Infinity Esports pokazało siłę Ameryki Południowej!

Fot. Riot Games
Fot. Riot Games
- Reklama -

W LLA zaczęło się w tym roku masowe sprowadzanie importów z Korei Południowej. Jednak Infinity Esports pokazało, że warto wierzyć w swoich zawodników.

Koreńczycy w regionach, a wzrost poziomu

W pierwszym splicie ligi latynoamerykańskiej, jak co roku wystąpiło osiem drużyn. Aczkolwiek był to split inny od wcześniejszych, ponieważ w czterech ekipach było aż dwóch koreańskich graczy, a w R7 jeden. Niektórzy sądzą, że to niepotrzebny ruch, ale ja uważam, że ma on sens. LLA od pewnego czasu stało w miejscu, nie rozwijało się. Słynne Lyon Gaming długo dominowało ten region, lecz nie mogło się przebić na scenie międzynarodowej, bo u siebie nie mieli konkurencji. Natomiast jak do regionu przychodzą koreańscy zawodnicy, to inni gracze już nie mają stałej, ciepłej posadki. Muszą poprawić swoje umiejętności, żeby się utrzymać. Podobna sytuacja miała miejsce w Europie, po przyjściu Koreańczyków nagle podniósł się poziom reprezentantów starego kontynentu.

Zobacz też:   Nie zobaczymy mistrza VCS na MSI 2021!

Z drugiej strony w League of Legends nie liczą się tylko indywidualności, ale również komunikacja oraz zgranie drużynowe i na to postawiło Infinity Esports. Buggax 🇺🇾 SolidSnake 🇵🇪 cody 🇨🇱 WhiteLotus 🇦🇷 i Ackerman 🇦🇷 to gracze z tego regionu. Trójka z nich (toplaner, jungler i strzelec) ma spore doświadczenie i osiągała już sukcesy.

- Reklama -

Infinity Esports w LLA

Już w fazie zasadniczej było widać tego efekty, gdyż wystartowali najlepiej. Po dziewięciu meczach mieli rekord 8-1 i zapewniony awans drugiej fazy. Potem przyszedł lekki kryzys, ponieważ przegrali trzy spotkania z rzędu. Jednak potem się odbudowali i wygrali dwa spotkania, a w drugiej fazie zrobili wynik 2-2.

Natomiast w playoff’ach udowodnili swoją wartość i to, że nie trzeba mieć importów, by wygrywać. Najpierw w przekonującym stylu pokonali 3-1 All Knight, w którym gra Ruin oraz Wadid. Za to w wielkim finale zmierzyli się z Furious Gaming, czyli drużyną, która mimo posiadania dwóch Koreańczyków w składzie była sporym zaskoczeniem. Seria zaczęła się bardzo słabo dla graczy INF, ponieważ po dwóch mapach przegrywali 0-2, ale były one dość wyrównane. Jednak później ujrzeliśmy genialną formę kostarykańskiej formacji i reverse sweep. Najdziwniejsze było to, jak przebiegały te mapy, gdyż były kompletnym stompem. Także puchar w pełni zasłużenie trafił do gabloty Infinity Esports. Jest to już drugie trofeum tej organizacji. Poprzednia wygrana miała miejsce latem 2018, a z aktualnego składu INF grał wtedy tylko SolidSnake, który miał okazję zmierzyć się z Jankosem.

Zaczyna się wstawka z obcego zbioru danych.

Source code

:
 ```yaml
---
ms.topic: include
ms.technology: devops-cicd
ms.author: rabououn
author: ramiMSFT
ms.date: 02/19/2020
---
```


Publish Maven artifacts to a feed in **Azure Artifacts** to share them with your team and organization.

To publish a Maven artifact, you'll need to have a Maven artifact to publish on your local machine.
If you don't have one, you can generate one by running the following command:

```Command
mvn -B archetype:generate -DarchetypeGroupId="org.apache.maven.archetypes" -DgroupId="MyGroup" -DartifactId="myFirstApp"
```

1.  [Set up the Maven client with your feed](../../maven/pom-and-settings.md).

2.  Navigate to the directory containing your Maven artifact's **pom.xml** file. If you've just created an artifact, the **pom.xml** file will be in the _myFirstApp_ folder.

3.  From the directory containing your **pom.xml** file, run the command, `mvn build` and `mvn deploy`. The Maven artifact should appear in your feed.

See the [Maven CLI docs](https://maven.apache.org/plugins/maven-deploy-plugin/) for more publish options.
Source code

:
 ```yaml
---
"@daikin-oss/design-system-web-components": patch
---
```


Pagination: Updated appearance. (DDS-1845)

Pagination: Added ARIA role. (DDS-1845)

Co ciekawe to nie zmieniło podejścia innych drużyn, ponieważ Isurus kilka dni temu ogłosiło dwa wzmocnienia. Do ich składu doszedł Archer oraz Jelly, czyli kolejny koreańscy gracze. Jednak mnie to osobiście nie dziwi, gdyż tak jak opisywałem wcześniej, to może podnieść poziom regionu. Nawet zaryzykuje stwierdzenie, że bez koreańskich graczy w innych zespołach, gorzej mogłoby pójść Infinity Esports.

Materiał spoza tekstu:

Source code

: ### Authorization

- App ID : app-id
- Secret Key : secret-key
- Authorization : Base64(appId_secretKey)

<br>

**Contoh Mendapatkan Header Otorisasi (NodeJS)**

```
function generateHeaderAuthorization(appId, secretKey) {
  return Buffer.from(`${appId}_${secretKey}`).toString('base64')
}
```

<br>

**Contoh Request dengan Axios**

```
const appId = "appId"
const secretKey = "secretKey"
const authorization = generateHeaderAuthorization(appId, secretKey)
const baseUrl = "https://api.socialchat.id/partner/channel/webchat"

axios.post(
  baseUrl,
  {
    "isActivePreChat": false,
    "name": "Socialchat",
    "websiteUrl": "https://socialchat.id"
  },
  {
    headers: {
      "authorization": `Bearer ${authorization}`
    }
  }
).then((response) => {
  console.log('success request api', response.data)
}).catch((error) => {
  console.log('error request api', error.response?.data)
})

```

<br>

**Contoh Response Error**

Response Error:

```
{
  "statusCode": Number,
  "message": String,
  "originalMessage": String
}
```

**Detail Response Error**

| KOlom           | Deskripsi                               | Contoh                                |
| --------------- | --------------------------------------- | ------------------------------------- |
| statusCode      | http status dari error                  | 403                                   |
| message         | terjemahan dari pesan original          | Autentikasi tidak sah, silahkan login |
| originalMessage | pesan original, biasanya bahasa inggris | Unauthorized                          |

Jakie są szansę INF na MSI 2021?

Jednak realny poziom regionu na tle innych mogą pokazać tylko międzynarodowe rozgrywki. Natomiast te zobaczymy już niedługo, ponieważ szóstego maja rozpocznie się MSI 2021. Na tym turnieju Infinity Esports zmierzy się z DWG KIA, Cloud9 i DetonatioN FocusME. Także losowanie nie było zbyt szczęśliwe, ale ja widzę realne szanse na wyjście z drugiego miejsca. Najważniejsze będzie to, żeby INF nie wpadło na mistrza Japonii, a DWG KIA zgodnie z przewidywaniami zmiażdżyło wszystkich. Wtedy zostanie już tylko i aż Cloud9, lecz sami wiecie, że Ameryka Północna potrafi negatywnie zaskakiwać.